WHOA – Lauren Feder

My name is Lauren Feder, and I am a recently graduated psychology major who was lucky enough to spend my last summer quarter as a UCSC student in Sorrento, Italy on a UCSC Global Seminar. As a graduating first-generation college student, who recently got admitted into graduate school to get my master’s in Mental Health Counseling, I never thought that I would have the time, guidance, or financial ability to study abroad. Traveling abroad with a group of younger undergraduate students made me aware of different facets of my identity and how they influenced my experience traveling abroad. 

The need for financial aid was always a concern at the forefront of my desire to study abroad. My program abroad could not have been possible without the award I received from the Gilman Scholarship. The award fully covered my travel costs and enabled me to immerse myself in an experience I had been hoping to partake in since the start of my undergraduate career. That being said, I budgeted carefully by avoiding souvenir purchases, cooking in my apartment, and enjoying local fruiterias that shockingly sold produce for half the price of the states. While budgeting is natural to me, I realized that many of my program peers were not on a budget and held very different economic backgrounds.

The challenge this engendered was the temptation to engage in social comparison regarding budgeting, but also energy levels and partying. As someone who spent their last year of undergrad applying to graduate school, I definitely was experiencing some burnout during my program. While getting to see the southern coast of Italy was a dream come true, I did not have the same energy that a lot of my younger classmates on the program had. With being tired and on a budget, I was content spending my time outside of classes on the beach and roaming the town. Yet the actions of my other classmates who partied most nights, spending money to get into clubs and purchase expensive drinks, made me question my experience abroad and whether my version of traveling was normal or good enough

As someone who is passionate about mental health, I was able to overcome these challenges of social comparison by offering myself self-compassion for being in a different headspace than those I was traveling with and reassuring myself through connecting with close friends over the phone. Additionally, holding honest conversations with a few students abroad about how their travels didn’t meet their romanticized expectations of being in Italy was meaningful in feeling less isolated. I was able to put things into perspective after about two weeks into my program and partake in activities I found personally valuable, without second-guessing myself and what I should be doing. While I don’t have a collection of wild nights to share, I grew a lot while abroad by finding value in my independence and listening to what my body needed. 

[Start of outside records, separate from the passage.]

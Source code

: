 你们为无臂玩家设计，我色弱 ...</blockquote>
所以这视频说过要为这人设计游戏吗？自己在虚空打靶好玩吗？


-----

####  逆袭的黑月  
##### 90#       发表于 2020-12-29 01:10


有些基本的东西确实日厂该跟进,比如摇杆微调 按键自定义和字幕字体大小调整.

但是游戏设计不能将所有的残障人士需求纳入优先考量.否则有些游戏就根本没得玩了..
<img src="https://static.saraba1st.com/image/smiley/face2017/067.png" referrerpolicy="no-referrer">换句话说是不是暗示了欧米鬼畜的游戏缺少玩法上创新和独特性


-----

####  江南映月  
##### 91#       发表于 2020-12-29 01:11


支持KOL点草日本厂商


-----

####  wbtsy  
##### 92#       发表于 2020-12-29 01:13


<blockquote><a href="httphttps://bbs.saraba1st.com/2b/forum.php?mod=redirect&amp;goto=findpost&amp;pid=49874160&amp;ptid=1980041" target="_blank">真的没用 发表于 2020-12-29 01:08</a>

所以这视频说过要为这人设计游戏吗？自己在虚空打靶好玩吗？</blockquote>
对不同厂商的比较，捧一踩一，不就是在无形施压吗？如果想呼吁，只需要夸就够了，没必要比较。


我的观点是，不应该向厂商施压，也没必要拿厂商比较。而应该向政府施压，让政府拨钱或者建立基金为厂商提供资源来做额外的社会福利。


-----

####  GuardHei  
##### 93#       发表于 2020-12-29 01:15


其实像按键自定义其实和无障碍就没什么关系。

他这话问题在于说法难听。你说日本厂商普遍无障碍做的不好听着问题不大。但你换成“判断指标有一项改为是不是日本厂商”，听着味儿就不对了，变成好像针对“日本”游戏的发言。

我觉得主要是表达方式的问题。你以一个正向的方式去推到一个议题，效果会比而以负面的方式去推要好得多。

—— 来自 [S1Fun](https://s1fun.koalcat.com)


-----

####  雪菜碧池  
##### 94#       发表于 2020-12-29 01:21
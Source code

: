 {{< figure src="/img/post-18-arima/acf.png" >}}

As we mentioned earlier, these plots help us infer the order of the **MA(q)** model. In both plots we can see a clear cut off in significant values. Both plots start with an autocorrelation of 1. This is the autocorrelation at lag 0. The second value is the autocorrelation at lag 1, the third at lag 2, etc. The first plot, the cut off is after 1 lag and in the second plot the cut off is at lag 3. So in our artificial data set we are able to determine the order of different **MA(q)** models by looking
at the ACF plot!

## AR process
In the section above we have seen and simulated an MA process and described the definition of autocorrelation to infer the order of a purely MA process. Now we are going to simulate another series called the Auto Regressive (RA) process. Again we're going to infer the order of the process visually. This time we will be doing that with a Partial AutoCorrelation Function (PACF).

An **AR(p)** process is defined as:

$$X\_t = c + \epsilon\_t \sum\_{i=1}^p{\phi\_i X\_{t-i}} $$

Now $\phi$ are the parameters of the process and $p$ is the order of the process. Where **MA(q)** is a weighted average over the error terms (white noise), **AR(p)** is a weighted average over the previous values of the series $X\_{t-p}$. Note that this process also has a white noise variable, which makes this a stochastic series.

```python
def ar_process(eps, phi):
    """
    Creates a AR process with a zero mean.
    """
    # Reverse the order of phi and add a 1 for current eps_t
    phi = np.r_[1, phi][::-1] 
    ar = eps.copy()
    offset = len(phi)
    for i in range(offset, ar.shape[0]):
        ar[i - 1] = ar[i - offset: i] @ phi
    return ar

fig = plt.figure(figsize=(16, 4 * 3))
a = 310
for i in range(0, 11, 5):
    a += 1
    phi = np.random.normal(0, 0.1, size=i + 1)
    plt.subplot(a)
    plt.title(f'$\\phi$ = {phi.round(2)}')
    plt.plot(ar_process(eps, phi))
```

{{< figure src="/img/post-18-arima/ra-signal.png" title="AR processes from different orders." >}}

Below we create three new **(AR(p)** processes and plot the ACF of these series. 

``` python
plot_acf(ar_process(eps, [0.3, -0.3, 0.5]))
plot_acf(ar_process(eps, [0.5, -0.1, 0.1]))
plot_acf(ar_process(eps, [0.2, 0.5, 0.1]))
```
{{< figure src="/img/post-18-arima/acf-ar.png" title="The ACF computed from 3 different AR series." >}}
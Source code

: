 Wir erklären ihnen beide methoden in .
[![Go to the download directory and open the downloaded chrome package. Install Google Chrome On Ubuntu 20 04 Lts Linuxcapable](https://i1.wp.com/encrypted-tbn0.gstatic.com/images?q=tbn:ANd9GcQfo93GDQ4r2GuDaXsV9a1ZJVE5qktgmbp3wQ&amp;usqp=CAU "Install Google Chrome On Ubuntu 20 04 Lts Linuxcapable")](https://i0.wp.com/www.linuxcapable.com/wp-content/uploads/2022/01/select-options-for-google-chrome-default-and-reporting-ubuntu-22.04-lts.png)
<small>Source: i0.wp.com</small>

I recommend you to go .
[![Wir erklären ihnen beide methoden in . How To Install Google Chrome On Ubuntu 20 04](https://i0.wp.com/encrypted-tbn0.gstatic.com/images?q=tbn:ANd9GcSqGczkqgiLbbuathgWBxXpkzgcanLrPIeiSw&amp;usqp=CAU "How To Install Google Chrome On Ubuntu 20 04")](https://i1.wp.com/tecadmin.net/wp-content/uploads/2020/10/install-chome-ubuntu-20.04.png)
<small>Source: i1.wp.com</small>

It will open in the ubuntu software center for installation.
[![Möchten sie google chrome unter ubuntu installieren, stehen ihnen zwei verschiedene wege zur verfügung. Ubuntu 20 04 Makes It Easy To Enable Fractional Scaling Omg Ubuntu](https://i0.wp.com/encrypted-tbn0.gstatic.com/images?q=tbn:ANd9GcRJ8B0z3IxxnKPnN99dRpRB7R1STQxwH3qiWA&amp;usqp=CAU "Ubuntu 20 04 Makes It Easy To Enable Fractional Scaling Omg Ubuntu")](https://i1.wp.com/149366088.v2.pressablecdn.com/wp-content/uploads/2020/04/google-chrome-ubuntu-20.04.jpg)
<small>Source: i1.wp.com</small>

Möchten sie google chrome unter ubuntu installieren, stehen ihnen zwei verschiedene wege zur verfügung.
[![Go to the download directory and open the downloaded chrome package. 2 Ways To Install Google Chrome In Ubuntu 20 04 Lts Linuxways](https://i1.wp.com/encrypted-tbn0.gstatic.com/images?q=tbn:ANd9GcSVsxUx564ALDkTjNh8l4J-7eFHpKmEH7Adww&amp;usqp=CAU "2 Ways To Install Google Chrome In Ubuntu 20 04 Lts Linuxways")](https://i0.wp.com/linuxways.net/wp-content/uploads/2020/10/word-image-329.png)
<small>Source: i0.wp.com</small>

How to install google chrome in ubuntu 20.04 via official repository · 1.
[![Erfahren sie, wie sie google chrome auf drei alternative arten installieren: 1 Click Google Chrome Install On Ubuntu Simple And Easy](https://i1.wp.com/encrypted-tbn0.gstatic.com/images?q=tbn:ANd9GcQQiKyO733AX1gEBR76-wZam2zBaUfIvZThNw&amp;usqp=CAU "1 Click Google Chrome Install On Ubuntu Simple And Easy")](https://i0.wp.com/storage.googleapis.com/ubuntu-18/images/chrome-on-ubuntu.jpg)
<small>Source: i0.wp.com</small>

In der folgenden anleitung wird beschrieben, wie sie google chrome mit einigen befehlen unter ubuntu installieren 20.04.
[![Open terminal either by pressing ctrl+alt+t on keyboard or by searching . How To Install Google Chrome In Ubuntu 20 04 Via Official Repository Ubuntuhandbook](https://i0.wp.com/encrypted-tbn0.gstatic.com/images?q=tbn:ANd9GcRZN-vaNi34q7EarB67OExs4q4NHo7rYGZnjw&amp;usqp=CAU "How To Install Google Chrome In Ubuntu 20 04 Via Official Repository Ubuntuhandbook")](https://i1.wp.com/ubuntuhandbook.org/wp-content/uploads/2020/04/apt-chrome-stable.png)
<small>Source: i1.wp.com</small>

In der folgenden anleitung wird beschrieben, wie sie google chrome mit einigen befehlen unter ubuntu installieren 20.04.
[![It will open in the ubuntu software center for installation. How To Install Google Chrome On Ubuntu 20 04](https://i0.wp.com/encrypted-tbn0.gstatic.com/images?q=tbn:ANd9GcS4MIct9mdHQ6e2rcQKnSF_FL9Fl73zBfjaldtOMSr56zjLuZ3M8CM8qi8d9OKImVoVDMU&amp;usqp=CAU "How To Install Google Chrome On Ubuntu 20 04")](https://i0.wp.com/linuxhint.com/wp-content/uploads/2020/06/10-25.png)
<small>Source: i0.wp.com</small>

Studying abroad taught me how our experiences traveling often deviate from our expectations. I have learned to ditch static expectations, and accept that my own idyllic version of traveling is going to be different than someone else’s. Being enrolled in classes while being abroad might not be an Eat, Pray, Love experience, but that does not mean it is not an experience worth having. I am immensely grateful for this trip. I feel much more prepared to travel again and have learned about my desire for genuine connection when in a new cultural environment. What I cherished most was conversations with locals who had the patience to listen to me speak sentences that encompassed both English and Italian, and weekend trips such as wandering the ruins of Pompeii. Perhaps most importantly, I realized that life doesn’t stop when you are traveling. I was looking for housing for the following month, while abroad. I couldn’t completely take a pause from the stresses of the near-changing future. Navigating stressors abroad allowed me to learn the necessity of managing mental wellness while traveling. This often looked like self-compassion, patience, seeking connection, and being flexible with adapting to a new environment. Getting to study abroad before I graduated is something I will be forever grateful for in teaching me how valuable it is to immerse myself in a new culture, while simultaneously engaging in self-reflection, and reminding myself of my strengths, resilience, and honoring my own values abroad.